Embora a temporada anunciada pelo
Sesc Belenzinho também seja (absurdamente) curta, "Woyzeck, o Brasileiro"
logra extrema felicidade estética ao conjugar a variedade de planos a uma extrema coesão de conjunto. Outro dos achados da peça é a trilha sonora do compositor Otto, que rebate em sua rítmica tensa
o moto-perpétuo do trabalho alienado e
todo-poderoso -o centro da cena é dominado pela maromba, máquina antiga
de fazer barro que é operada por trabalhadores que conduzem (ou são conduzidos por) incansável e tediosa movimentação circular.

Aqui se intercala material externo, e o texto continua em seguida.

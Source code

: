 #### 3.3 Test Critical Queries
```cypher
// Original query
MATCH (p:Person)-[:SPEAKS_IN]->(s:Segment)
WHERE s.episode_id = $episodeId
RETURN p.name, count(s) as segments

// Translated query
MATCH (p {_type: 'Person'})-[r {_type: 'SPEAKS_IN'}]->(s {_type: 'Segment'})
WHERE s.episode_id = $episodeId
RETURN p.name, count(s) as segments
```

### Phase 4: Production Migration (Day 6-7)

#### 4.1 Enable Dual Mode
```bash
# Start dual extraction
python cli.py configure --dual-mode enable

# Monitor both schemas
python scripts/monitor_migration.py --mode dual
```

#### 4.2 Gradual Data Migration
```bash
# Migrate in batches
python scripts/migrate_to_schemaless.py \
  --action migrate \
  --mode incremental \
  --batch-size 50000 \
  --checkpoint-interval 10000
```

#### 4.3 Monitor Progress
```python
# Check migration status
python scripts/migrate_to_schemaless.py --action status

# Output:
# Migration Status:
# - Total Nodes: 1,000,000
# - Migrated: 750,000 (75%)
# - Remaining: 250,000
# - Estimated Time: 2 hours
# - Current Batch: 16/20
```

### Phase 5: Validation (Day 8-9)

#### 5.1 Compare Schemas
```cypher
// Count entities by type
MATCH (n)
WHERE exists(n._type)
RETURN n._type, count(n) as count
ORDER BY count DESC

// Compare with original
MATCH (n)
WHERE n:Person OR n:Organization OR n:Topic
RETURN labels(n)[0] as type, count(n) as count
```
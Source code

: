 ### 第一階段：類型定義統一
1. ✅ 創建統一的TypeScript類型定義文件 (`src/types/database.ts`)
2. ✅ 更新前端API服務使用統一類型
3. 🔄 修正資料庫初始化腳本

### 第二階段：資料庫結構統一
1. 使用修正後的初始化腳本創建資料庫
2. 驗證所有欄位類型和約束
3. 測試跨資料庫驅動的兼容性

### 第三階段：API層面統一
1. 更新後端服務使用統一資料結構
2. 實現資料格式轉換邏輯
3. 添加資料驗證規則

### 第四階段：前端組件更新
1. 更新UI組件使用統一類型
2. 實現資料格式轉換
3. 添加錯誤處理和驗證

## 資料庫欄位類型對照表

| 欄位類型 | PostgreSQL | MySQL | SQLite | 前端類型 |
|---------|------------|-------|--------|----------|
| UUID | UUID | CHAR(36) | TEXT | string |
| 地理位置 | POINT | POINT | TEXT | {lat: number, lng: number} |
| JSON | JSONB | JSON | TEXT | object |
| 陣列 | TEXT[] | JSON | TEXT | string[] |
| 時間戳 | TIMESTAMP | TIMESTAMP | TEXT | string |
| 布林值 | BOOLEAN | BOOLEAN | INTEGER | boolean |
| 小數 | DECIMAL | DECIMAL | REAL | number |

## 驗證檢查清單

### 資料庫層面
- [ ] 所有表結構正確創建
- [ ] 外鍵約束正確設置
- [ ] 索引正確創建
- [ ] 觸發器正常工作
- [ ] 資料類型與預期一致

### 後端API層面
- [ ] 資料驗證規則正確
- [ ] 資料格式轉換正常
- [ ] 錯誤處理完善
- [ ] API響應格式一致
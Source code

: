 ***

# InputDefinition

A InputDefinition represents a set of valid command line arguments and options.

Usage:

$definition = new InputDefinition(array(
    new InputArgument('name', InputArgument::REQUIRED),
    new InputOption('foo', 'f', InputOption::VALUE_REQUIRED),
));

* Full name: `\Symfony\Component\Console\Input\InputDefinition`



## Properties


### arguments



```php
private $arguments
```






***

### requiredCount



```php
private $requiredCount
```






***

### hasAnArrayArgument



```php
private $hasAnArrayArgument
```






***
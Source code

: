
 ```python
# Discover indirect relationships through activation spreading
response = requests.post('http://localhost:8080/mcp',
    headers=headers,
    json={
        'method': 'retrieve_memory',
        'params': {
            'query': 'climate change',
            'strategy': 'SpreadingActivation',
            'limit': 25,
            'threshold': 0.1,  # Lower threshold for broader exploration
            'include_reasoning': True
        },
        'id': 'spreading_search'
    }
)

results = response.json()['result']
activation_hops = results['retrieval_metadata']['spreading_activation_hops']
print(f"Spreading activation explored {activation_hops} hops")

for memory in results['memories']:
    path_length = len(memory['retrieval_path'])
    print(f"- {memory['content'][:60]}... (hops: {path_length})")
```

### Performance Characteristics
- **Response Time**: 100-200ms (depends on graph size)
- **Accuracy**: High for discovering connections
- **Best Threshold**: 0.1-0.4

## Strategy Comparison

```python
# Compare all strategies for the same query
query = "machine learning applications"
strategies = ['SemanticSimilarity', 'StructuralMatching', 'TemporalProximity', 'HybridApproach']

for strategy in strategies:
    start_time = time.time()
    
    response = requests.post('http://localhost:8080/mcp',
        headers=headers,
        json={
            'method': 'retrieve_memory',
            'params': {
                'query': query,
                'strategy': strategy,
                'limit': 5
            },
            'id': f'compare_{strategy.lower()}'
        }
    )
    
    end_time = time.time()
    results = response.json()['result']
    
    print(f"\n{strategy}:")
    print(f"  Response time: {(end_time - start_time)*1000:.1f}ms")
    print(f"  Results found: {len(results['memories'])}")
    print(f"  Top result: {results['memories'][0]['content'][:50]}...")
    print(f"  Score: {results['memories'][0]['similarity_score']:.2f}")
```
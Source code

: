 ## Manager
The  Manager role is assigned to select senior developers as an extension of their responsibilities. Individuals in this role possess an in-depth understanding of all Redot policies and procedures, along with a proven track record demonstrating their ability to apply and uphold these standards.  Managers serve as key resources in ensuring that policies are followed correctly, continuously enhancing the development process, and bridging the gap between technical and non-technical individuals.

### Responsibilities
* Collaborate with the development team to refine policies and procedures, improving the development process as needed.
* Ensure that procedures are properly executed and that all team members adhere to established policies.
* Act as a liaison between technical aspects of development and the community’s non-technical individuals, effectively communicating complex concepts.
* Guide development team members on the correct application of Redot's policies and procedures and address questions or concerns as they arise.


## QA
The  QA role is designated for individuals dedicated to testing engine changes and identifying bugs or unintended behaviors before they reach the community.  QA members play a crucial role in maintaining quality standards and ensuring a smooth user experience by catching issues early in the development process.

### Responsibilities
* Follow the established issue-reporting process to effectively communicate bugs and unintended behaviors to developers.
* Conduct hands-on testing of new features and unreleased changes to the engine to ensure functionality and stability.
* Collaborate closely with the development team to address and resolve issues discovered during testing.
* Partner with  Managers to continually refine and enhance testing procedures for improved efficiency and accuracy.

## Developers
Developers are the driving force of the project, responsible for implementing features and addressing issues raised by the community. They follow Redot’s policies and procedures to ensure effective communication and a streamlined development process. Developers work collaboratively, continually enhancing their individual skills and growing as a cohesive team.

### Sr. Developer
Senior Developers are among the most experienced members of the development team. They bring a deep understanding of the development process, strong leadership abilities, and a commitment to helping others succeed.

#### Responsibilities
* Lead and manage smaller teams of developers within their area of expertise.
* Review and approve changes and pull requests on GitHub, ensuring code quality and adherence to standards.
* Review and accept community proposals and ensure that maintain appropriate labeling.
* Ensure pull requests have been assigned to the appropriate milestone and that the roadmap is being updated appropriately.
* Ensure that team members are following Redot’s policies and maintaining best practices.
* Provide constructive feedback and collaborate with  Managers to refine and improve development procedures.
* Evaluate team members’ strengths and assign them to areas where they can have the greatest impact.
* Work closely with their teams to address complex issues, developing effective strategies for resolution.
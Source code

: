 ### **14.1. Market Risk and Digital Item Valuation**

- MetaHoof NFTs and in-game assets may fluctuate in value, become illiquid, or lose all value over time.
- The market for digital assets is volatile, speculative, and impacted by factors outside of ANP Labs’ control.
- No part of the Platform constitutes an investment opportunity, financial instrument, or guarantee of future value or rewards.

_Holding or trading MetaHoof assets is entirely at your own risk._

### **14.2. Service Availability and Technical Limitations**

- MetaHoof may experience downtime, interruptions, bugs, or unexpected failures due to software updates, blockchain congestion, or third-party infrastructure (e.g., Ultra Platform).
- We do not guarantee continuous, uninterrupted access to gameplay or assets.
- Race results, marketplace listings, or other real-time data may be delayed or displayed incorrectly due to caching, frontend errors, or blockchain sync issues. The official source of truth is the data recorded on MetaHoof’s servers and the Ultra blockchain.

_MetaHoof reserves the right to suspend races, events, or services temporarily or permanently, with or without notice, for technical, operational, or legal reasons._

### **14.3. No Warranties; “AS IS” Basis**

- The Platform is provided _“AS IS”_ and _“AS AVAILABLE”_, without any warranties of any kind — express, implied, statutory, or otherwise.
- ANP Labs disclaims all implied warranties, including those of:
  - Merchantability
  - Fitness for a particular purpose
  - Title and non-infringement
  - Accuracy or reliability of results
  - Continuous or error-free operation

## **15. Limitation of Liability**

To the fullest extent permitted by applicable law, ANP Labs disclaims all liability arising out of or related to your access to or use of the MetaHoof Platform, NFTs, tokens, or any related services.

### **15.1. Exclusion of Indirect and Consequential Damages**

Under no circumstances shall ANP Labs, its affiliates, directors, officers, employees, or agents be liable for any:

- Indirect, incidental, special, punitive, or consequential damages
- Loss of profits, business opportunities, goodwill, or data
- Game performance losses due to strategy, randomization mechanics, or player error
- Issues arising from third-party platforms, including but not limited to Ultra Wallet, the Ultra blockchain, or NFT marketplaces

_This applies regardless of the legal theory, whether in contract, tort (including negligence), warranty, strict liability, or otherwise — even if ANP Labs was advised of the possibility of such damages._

Assim como o "conto da carochinha"
às avessas contado pela avó, em "Woyzeck", no qual uma criança viaja pelo Sol,
Lua e estrelas, mas só encontra ruínas, e
volta para o "penico emborcado" que é a
Terra, vivendo ali sozinha para sempre,
também a jovialidade que transpira em
Büchner não é a dos estereótipos risonhos, saudáveis, "desencanados". É a jovialidade do desencanto, mas que tampouco se fossiliza, permitindo sempre
novas leituras, às vezes as mais inusitadas. Uma delas é o interessante empreendimento de Fernando Marques na
obra "Zé" (ed. Perspectiva). O autor faz
ali uma adaptação em verso de "Woyzeck" e inclui composições musicais de
sua autoria. Sua busca é também por um
olhar crítico sobre nossa "brasilidade".
O resultado é um texto fluente e criativo, cujos atrativos para o leitor não deixarão, porém, de ser um desafio e um
saudável atrevimento a mais para atores
e encenadores que venham a encarar o já
por si só dificílimo universo de Büchner.